Hidup ini tidak lain adalah sebuah safari atau perjalanan panjang dalam melaksanakan amanah dari Allah. Dalam hidupnya manusia dibatasi oleh empat dimensi, bumi tempat beramal, waktu atau umur sebagai sebuah kesempatan beramal, nilai Islam yang menjadi landasan amal dan potensi diri sebagai modal beramal. Maka orang yang bijak adalah orang yang senantiasa mengukur keterbatasan-keterbatasan dirinya untuk sebuah produktivitas yang tinggi dan hasil yang membahagiakan. Orang-orang yang beriman adalah orang-orang yang senantiasa sadar bahwa detik-detik hidupnya adalah karya dan amal shalih. Kehidupannya di dunia sangat terbatas sehingga tidak akan disia-siakannya untuk hal-hal yang sepele, remeh, apalagi perbuatan yang dibenci (makruh) dan haram.
Amanah pertama yang harus dilakukan adalah Amanah Fitrah manusia, dimana makhluk lain enggan dan menolak menerimanya. Ia adalah amanah hidayah, ma’rifah dan iman kepada Allah atas dasar niat, kemauan, usaha dan orientasi. Amanah berikutnya adalah Amanah Syahadah (Kesaksian). Pertama, berupa kesaksian diri agar menjadi cermin bagi agamanya. Kedua, berupa kesaksian dakwah agar menyampaikan agama kepada manusia. Ketiga, berupa kesaksian agar menerapkan manhaj dan syariah Islam di bumi Allah.

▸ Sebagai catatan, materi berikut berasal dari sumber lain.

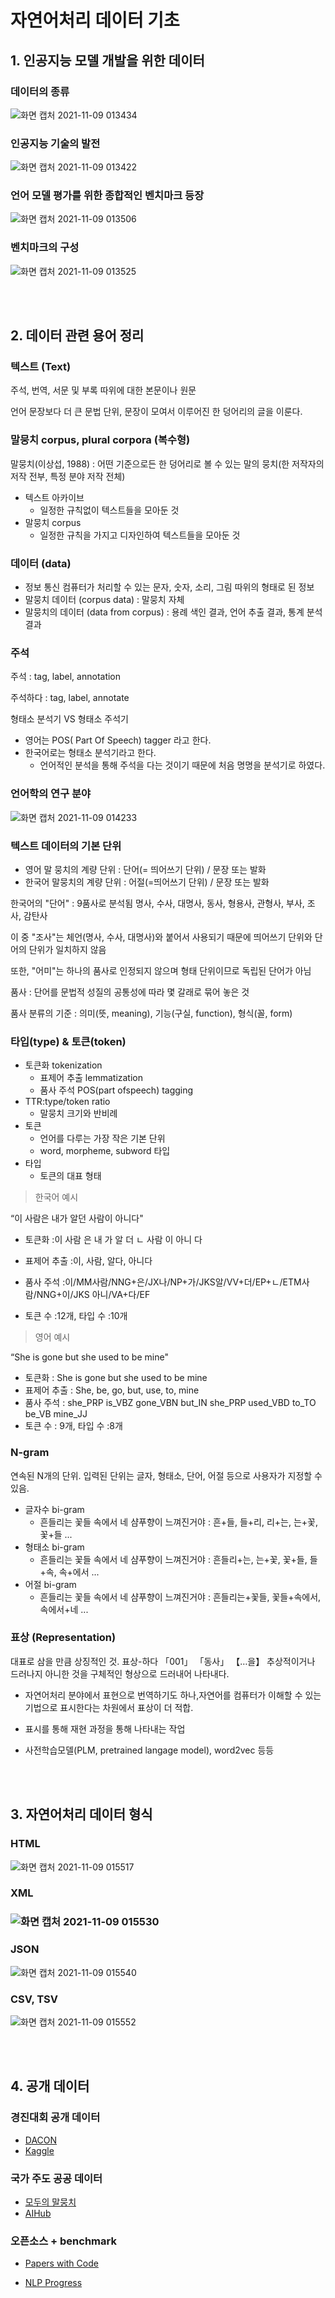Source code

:# 자연어처리 데이터 기초

## 1. 인공지능 모델 개발을 위한 데이터

### 데이터의 종류

![화면 캡처 2021-11-09 013434](https://user-images.githubusercontent.com/88299729/140785368-22540a9e-a2a4-458e-b1ac-998b8eea907e.png)

### 인공지능 기술의 발전

![화면 캡처 2021-11-09 013422](https://user-images.githubusercontent.com/88299729/140785378-9b80492d-838e-417e-850d-69db09d21c22.png)

### 언어 모델 평가를 위한 종합적인 벤치마크 등장

![화면 캡처 2021-11-09 013506](https://user-images.githubusercontent.com/88299729/140785393-a2f7ed70-d01d-443b-af18-3461de6d663c.png)

### 벤치마크의 구성

![화면 캡처 2021-11-09 013525](https://user-images.githubusercontent.com/88299729/140785429-9e8de3e8-3d32-4fa7-9fdc-25d880efcc16.png)

<br>

<br>

## 2. 데이터 관련 용어 정리



### 텍스트 (Text)

주석, 번역, 서문 및 부록 따위에 대한 본문이나 원문

언어 문장보다 더 큰 문법 단위, 문장이 모여서 이루어진 한 덩어리의 글을 이룬다.



### 말뭉치 corpus, plural corpora (복수형)

말뭉치(이상섭, 1988) : 어떤 기준으로든 한 덩어리로 볼 수 있는 말의 뭉치(한 저작자의 저작 전부, 특정 분야 저작 전체)

* 텍스트 아카이브
  * 일정한 규칙없이 텍스트들을 모아둔 것
* 말뭉치 corpus
  * 일정한 규칙을 가지고 디자인하여 텍스트들을 모아둔 것



### 데이터 (data)

* 정보 통신 컴퓨터가 처리할 수 있는 문자, 숫자, 소리, 그림 따위의 형태로 된 정보
* 말뭉치 데이터 (corpus data) : 말뭉치 자체
* 말뭉치의 데이터 (data from corpus) : 용례 색인 결과, 언어 추출 결과, 통계 분석 결과



### 주석

주석 : tag, label, annotation

주석하다 : tag, label, annotate



형태소 분석기 VS 형태소 주석기

* 영어는 POS( Part Of Speech) tagger 라고 한다.
* 한국어로는 형태소 분석기라고 한다. 
  * 언어적인 분석을 통해 주석을 다는 것이기 때문에 처음 명명을 분석기로 하였다.



### 언어학의 연구 분야

![화면 캡처 2021-11-09 014233](https://user-images.githubusercontent.com/88299729/140785455-685ea772-1504-456a-ad5a-d2770742647a.png)

### 텍스트 데이터의 기본 단위

* 영어 말 뭉치의 계량 단위 : 단어(= 띄어쓰기 단위) / 문장 또는 발화
* 한국어 말뭉치의 계량 단위 : 어절(=띄어쓰기 단위) / 문장 또는 발화



한국어의 "단어" : 9품사로 분석됨 명사, 수사, 대명사, 동사, 형용사, 관형사, 부사, 조사, 감탄사

이 중 "조사"는 체언(명사, 수사, 대명사)와 붙어서 사용되기 때문에 띄어쓰기 단위와 단어의 단위가 일치하지 않음

또한, "어미"는 하나의 품사로 인정되지 않으며 형태 단위이므로 독립된 단어가 아님



품사 : 단어를 문법적 성질의 공통성에 따라 몇 갈래로 묶어 놓은 것

품사 분류의 기준 : 의미(뜻, meaning), 기능(구실, function), 형식(꼴, form)



### 타입(type) & 토큰(token)

* 토큰화 tokenization
  * 표제어 추출 lemmatization
  * 품사 주석 POS(part ofspeech) tagging
* TTR:type/token ratio
  * 말뭉치 크기와 반비례
* 토큰
  * 언어를 다루는 가장 작은 기본 단위
  * word, morpheme, subword 타입
* 타입
  * 토큰의 대표 형태



> 한국어 예시

“이 사람은 내가 알던 사람이 아니다"

- 토큰화 :이 사람 은 내 가 알 더 ㄴ 사람 이 아니 다

- 표제어 추출 :이, 사람, 알다, 아니다 
- 품사 주석 :이/MM사람/NNG+은/JX나/NP+가/JKS알/VV+더/EP+ㄴ/ETM사람/NNG+이/JKS 아니/VA+다/EF 
- 토큰 수 :12개, 타입 수 :10개



> 영어 예시

“She is gone but she used to be mine" 

* 토큰화 : She is gone but she used to be mine 
* 표제어 추출 : She, be, go, but, use, to, mine 
* 품사 주석 : she_PRP is_VBZ gone_VBN but_IN she_PRP used_VBD to_TO be_VB mine_JJ 
* 토큰 수 : 9개, 타입 수 :8개



### N-gram

연속된 N개의 단위. 입력된 단위는 글자, 형태소, 단어, 어절 등으로 사용자가 지정할 수 있음. 

* 글자수 bi-gram 
  * 흔들리는 꽃들 속에서 네 샴푸향이 느껴진거야 : 흔+들, 들+리, 리+는, 는+꽃, 꽃+들 ...    
* 형태소 bi-gram
  * 흔들리는 꽃들 속에서 네 샴푸향이 느껴진거야 : 흔들리+는, 는+꽃, 꽃+들, 들+속, 속+에서 ...
* 어절 bi-gram
  * 흔들리는 꽃들 속에서 네 샴푸향이 느껴진거야 : 흔들리는+꽃들, 꽃들+속에서, 속에서+네 ...



### 표상 (Representation)

대표로 삼을 만큼 상징적인 것. 표상-하다 「001」 「동사」 【…을】 추상적이거나 드러나지 아니한 것을 구체적인 형상으로 드러내어 나타내다.



* 자연어처리 분야에서 표현으로 번역하기도 하나,자연어를 컴퓨터가 이해할 수 있는 기법으로 표시한다는 차원에서 표상이 더 적합. 

* 표시를 통해 재현 과정을 통해 나타내는 작업
* 사전학습모델(PLM, pretrained langage model), word2vec 등등

<br>

<br>

## 3. 자연어처리 데이터 형식

### HTML

![화면 캡처 2021-11-09 015517](https://user-images.githubusercontent.com/88299729/140785502-6828b0ae-5462-4c64-8e48-1248b5255791.png)

### XML

### ![화면 캡처 2021-11-09 015530](https://user-images.githubusercontent.com/88299729/140785533-335a03bb-bbe3-4eb9-acce-cbd16019eaaa.png)

### JSON

![화면 캡처 2021-11-09 015540](https://user-images.githubusercontent.com/88299729/140785556-1307310f-f4f0-4821-bad6-98f78b3b7e49.png)

### CSV, TSV

![화면 캡처 2021-11-09 015552](https://user-images.githubusercontent.com/88299729/140785572-56e37a82-9e5f-4c3d-b416-7d77a7c87b04.png)

<br>

<br>

## 4. 공개 데이터

### 경진대회 공개 데이터

* [DACON](https://dacon.io/)
* [Kaggle](https://www.kaggle.com/)



### 국가 주도 공공 데이터

* [모두의 말뭉치](https://corpus.korean.go.kr/)
* [AIHub](https://aihub.or.kr/)



### 오픈소스 + benchmark

* [Papers with Code](https://paperswithcode.com/)

* [NLP Progress](https://nlpprogress.com/)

Berkata Imam Syahid Hasan Al-Banna, “Wahai Muslimun! Ibadah kalian kepada Rabb kalian, jihad di jalan pengokohan agama kalian dan kemuliaan Syariat kalian adalah tugas kalian dalam hidup. Jika kalian melaksanakannya dengan benar, maka kalianlah orang yang sukses. Jika kalian melaksanakannya hanya sebagian atau melalaikan semuanya, maka aku sampaikan firman Allah Taala,
أَفَحَسِبْتُمْ أَنَّمَا خَلَقْنَاكُمْ عَبَثًا وَأَنَّكُمْ إِلَيْنَا لَا تُرْجَعُونَ
“Maka apakah kamu mengira, bahwa sesungguhnya Kami menciptakan kamu secara main-main (saja), dan bahwa kamu tidak akan dikembalikan kepada Kami?“ (QS. Al-Mu’minun: 115).
Dan amanah itu akan dipertanggungjawabkan di hadapan Allah. Pertanyaan akan ditujukan atas amanah yang dibebankan kepada kita. Barangsiapa yang menunaikan amanah sekecil apapun, niscaya akan dilihat Allah. Dan barangsiapa yang melalaikan amanah sekecil apapun niscaya akan dilihat. Manusia tidak akan dapat lari dari tanggung jawab itu. Karena tempat yang ditinggali adalah bumi Allah, umur yang dimiliki adalah ketentuan Allah, potensi yang ada adalah anugerah Allah dan nilai Islam adalah tolak ukur dari pelaksanaan amanah tersebut. Kemudian mereka akan datang menghadap Allah.
Oleh karena itu sekecil apapun amanah yang dilaksanakan akan memiliki dampak positif berupa kebaikan. Dan sekecil apapun amanah yang disia-siakan, niscaya memiliki dampak negatif berupa keburukan. Dampak itu bukan hanya mengenai dirinya tetapi juga mengenai umat manusia secara umum. Seorang mukmin yang bekerja mencari nafkah dengan cara yang halal dan baik akan memberikan dampak positif berupa ketenangan jiwa dan kebahagiaan bagi keluarganya. Apalagi bila dia mampu memberi sedekah dan infak kepada yang membutuhkan. Sebaliknya seorang yang menganggur dan malas akan menimbulkan dampak negatif berupa keburukan, terlantarnya keluarga, kekisruhan, keributan dan beban bagi orang lain.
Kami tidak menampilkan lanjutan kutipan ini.